The Na Kika development is about 140 miles (225 km) southeast of New Orleans, La., in water depths ranging from 5,800 ft to 7,600 ft (1,770 m to 2,316 m), making it the deepest moored development project ever. The project consists of subsea production systems servicing 12 development wells from six fields tied back to a central, permanently moored floating development and production host facility. The host consists of a semisubmersible-shaped hull with topside facilities for fluid processing and pipelines for oil and gas export to shore. It will have complete separation, dehydration and treatment facilities designed to process estimated peak daily production of 425 MMcf of gas and 110,000 bbl of oil.

Octopus

The Na Kika development gets its name from the octopus god of the Kiribati people of the Gilbert Islands. The Kiribati believe Na Kika used his eight arms to shove up the earth from the bottom of the sea to form the islands. Similarly, the Na Kika host facility will have eight slots: six to produce the existing fields and two additional for possible future extensions. It also will have 16 mooring lines secured to the sea floor by suction piles at between 6,600 ft and 8,300 ft (2,000 m and 2,500 m) from the floating platform.
Of the six Na Kika subfields, five - Kepler, Ariel, Fourier, Herschel and East Anstey - are jointly owned by Shell Exploration & Production Co. and BP. The remaining field, Coulomb, is wholly owned by Shell. Shell is the project's predevelopment operator, responsible for the design, fabrication and installation of the floating host facility and subsea production system, as well as drilling and completion of the 12 development wells. Shell Deepwater Services is providing design engineering and project management for Na Kika, with support from various design consultants. BP will be the post-production operator, responsible for operation of the host facility and surveillance of the subsea satellite fields.

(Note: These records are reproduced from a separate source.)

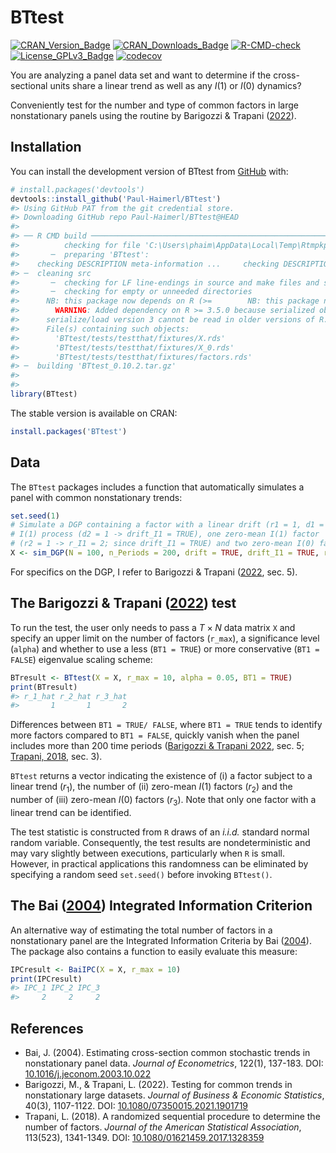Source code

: 
<!-- README.md is generated from README.Rmd. Please edit that file -->

# BTtest

<!-- badges: start -->

[![CRAN_Version_Badge](http://www.r-pkg.org/badges/version/BTtest)](https://cran.r-project.org/package=BTtest)
[![CRAN_Downloads_Badge](https://cranlogs.r-pkg.org/badges/grand-total/BTtest)](https://cran.r-project.org/package=BTtest)
[![R-CMD-check](https://github.com/Paul-Haimerl/BTtest/actions/workflows/R-CMD-check.yaml/badge.svg)](https://github.com/Paul-Haimerl/BTtest/actions/workflows/R-CMD-check.yaml)
[![License_GPLv3_Badge](https://img.shields.io/badge/License-GPLv3-yellow.svg)](https://www.gnu.org/licenses/gpl-3.0.html)
[![codecov](https://codecov.io/gh/Paul-Haimerl/BTtest/graph/badge.svg?token=LY14MGFFO8)](https://app.codecov.io/gh/Paul-Haimerl/BTtest)
<!-- badges: end -->

You are analyzing a panel data set and want to determine if the
cross-sectional units share a linear trend as well as any $I(1)$ or
$I(0)$ dynamics?

Conveniently test for the number and type of common factors in large
nonstationary panels using the routine by Barigozzi & Trapani
([2022](https://doi.org/10.1080/07350015.2021.1901719)).

## Installation

You can install the development version of BTtest from
[GitHub](https://github.com/) with:

``` r
# install.packages('devtools')
devtools::install_github('Paul-Haimerl/BTtest')
#> Using GitHub PAT from the git credential store.
#> Downloading GitHub repo Paul-Haimerl/BTtest@HEAD
#> 
#> ── R CMD build ─────────────────────────────────────────────────────────────────
#>          checking for file 'C:\Users\phaim\AppData\Local\Temp\RtmpkpIVTP\remotes2aac7a132017\Paul-Haimerl-BTtest-ab5c0e4/DESCRIPTION' ...  ✔  checking for file 'C:\Users\phaim\AppData\Local\Temp\RtmpkpIVTP\remotes2aac7a132017\Paul-Haimerl-BTtest-ab5c0e4/DESCRIPTION' (343ms)
#>       ─  preparing 'BTtest':
#>    checking DESCRIPTION meta-information ...     checking DESCRIPTION meta-information ...   ✔  checking DESCRIPTION meta-information
#> ─  cleaning src
#>       ─  checking for LF line-endings in source and make files and shell scripts (482ms)
#>       ─  checking for empty or unneeded directories
#>      NB: this package now depends on R (>=        NB: this package now depends on R (>= 3.5.0)
#>        WARNING: Added dependency on R >= 3.5.0 because serialized objects in
#>      serialize/load version 3 cannot be read in older versions of R.
#>      File(s) containing such objects:
#>        'BTtest/tests/testthat/fixtures/X.rds'
#>        'BTtest/tests/testthat/fixtures/X_0.rds'
#>        'BTtest/tests/testthat/fixtures/factors.rds'
#> ─  building 'BTtest_0.10.2.tar.gz'
#>      
#> 
library(BTtest)
```

The stable version is available on CRAN:

``` r
install.packages('BTtest')
```

## Data

The `BTtest` packages includes a function that automatically simulates a
panel with common nonstationary trends:

``` r
set.seed(1)
# Simulate a DGP containing a factor with a linear drift (r1 = 1, d1 = 1 -> drift = TRUE) and 
# I(1) process (d2 = 1 -> drift_I1 = TRUE), one zero-mean I(1) factor 
# (r2 = 1 -> r_I1 = 2; since drift_I1 = TRUE) and two zero-mean I(0) factors (r3 = 2 -> r_I0 = 2)
X <- sim_DGP(N = 100, n_Periods = 200, drift = TRUE, drift_I1 = TRUE, r_I1 = 2, r_I0 = 2)
```

For specifics on the DGP, I refer to Barigozzi & Trapani
([2022](https://doi.org/10.1080/07350015.2021.1901719), sec. 5).

## The Barigozzi & Trapani ([2022](https://doi.org/10.1080/07350015.2021.1901719)) test

To run the test, the user only needs to pass a $T \times N$ data matrix
`X` and specify an upper limit on the number of factors (`r_max`), a
significance level (`alpha`) and whether to use a less (`BT1 = TRUE`) or
more conservative (`BT1 = FALSE`) eigenvalue scaling scheme:

``` r
BTresult <- BTtest(X = X, r_max = 10, alpha = 0.05, BT1 = TRUE)
print(BTresult)
#> r_1_hat r_2_hat r_3_hat 
#>       1       1       2
```

Differences between `BT1 = TRUE/ FALSE`, where `BT1 = TRUE` tends to
identify more factors compared to `BT1 = FALSE`, quickly vanish when the
panel includes more than 200 time periods ([Barigozzi & Trapani
2022](https://doi.org/10.1080/07350015.2021.1901719), sec. 5; [Trapani,
2018](https://doi.org/10.1080/01621459.2017.1328359), sec. 3).

`BTtest` returns a vector indicating the existence of (i) a factor
subject to a linear trend ($r_1$), the number of (ii) zero-mean $I(1)$
factors ($r_2$) and the number of (iii) zero-mean $I(0)$ factors
($r_3$). Note that only one factor with a linear trend can be
identified.

The test statistic is constructed from `R` draws of an *i.i.d.* standard
normal random variable. Consequently, the test results are
nondeterministic and may vary slightly between executions, particularly
when `R` is small. However, in practical applications this randomness
can be eliminated by specifying a random seed `set.seed()` before
invoking `BTtest()`.

## The Bai ([2004](https://doi.org/10.1016/j.jeconom.2003.10.022)) Integrated Information Criterion

An alternative way of estimating the total number of factors in a
nonstationary panel are the Integrated Information Criteria by Bai
([2004](https://doi.org/10.1016/j.jeconom.2003.10.022)). The package
also contains a function to easily evaluate this measure:

``` r
IPCresult <- BaiIPC(X = X, r_max = 10)
print(IPCresult)
#> IPC_1 IPC_2 IPC_3 
#>     2     2     2
```

## References

- Bai, J. (2004). Estimating cross-section common stochastic trends in
  nonstationary panel data. *Journal of Econometrics*, 122(1), 137-183.
  DOI:
  [10.1016/j.jeconom.2003.10.022](https://doi.org/10.1016/j.jeconom.2003.10.022)
- Barigozzi, M., & Trapani, L. (2022). Testing for common trends in
  nonstationary large datasets. *Journal of Business & Economic
  Statistics*, 40(3), 1107-1122. DOI:
  [10.1080/07350015.2021.1901719](https://doi.org/10.1080/07350015.2021.1901719)
- Trapani, L. (2018). A randomized sequential procedure to determine the
  number of factors. *Journal of the American Statistical Association*,
  113(523), 1341-1349. DOI:
  [10.1080/01621459.2017.1328359](https://doi.org/10.1080/01621459.2017.1328359)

Total project cost, excluding lease costs, is about US $1.3 billion. About 50% of the costs are associated with fabricating the host facility and pipeline, 25% are associated with fabricating and installing the subsea components, and 25% are associated with drilling and completing the wells.

Records

When complete, Na Kika will establish new records in several areas. It will be the deepest permanently moored semisubmersible development and production system in the world. It will set a new well development water depth record at about 7,600 ft (2,300 m), and will be the first central host for development of six dispersed subsea fields.

Na Kika also will bring to fruition technological advances that Shell has been working to develop for several years, including the world's first pipe-in-pipe risers and the first "electrically heated ready" flow lines and risers. Na Kika will have the largest pipe-in-pipe flow line in the Gulf of Mexico as well as the Gulf's first downhill flow. It also will have the first deepwater subsea well completion with three commingled reservoirs and the first deepwater subsea well completions using Smart well technology.

Technical limits

The technological firsts that characterize the Na Kika development are also the enablers of an economic transformation from marginal to profitable. Were it not for standardized subsea processes and hardware, knowledge transfer from one project to the next and systematic improvements brought about through Shell's Drilling the Limit program and other new ways of thinking and working, Na Kika would not have been economically viable.

All of the initial discoveries were small- to medium-sized, with none sufficient to support a standalone development in such deep water. In 1997 Shell and BP chartered a system selection team to evaluate various alternative development scenarios and select a development system that would maximize profit, provide long-term robustness and flexibility, and minimize regulatory approval risk. An exhaustive evaluation of multiple host and subsea layout configurations led to the central, permanently moored floating host facility.

Shell used integrated production modeling (IPM) to bridge gaps in communication and understanding between subsurface, subsea, topsides and operations teams and thus bring about many improvements to the project. The IPM model quantified the trade-offs that occur when the host facility is moved from one location to another and was used to compare and optimize alternate locations based on project net present value. The model was used to:

• justify subsea multiphase meters in flowline jumpers on three oil wells;
• identify a marginally economic completion as a candidate for staging; and
• identify additional ultimate recovery that could be gained from two of the largest oil fields by gas lifting the subsea production risers.

Drilling

According to Na Kika lead drilling engineer Leendert Jan Ursem, "normal" drilling technology and practices could not have produced the level of performance necessary to make the development economically feasible. "We had to prove that we could reduce historical drilling costs by 30% in order to make the project economical. So we started to challenge everything," Ursem said.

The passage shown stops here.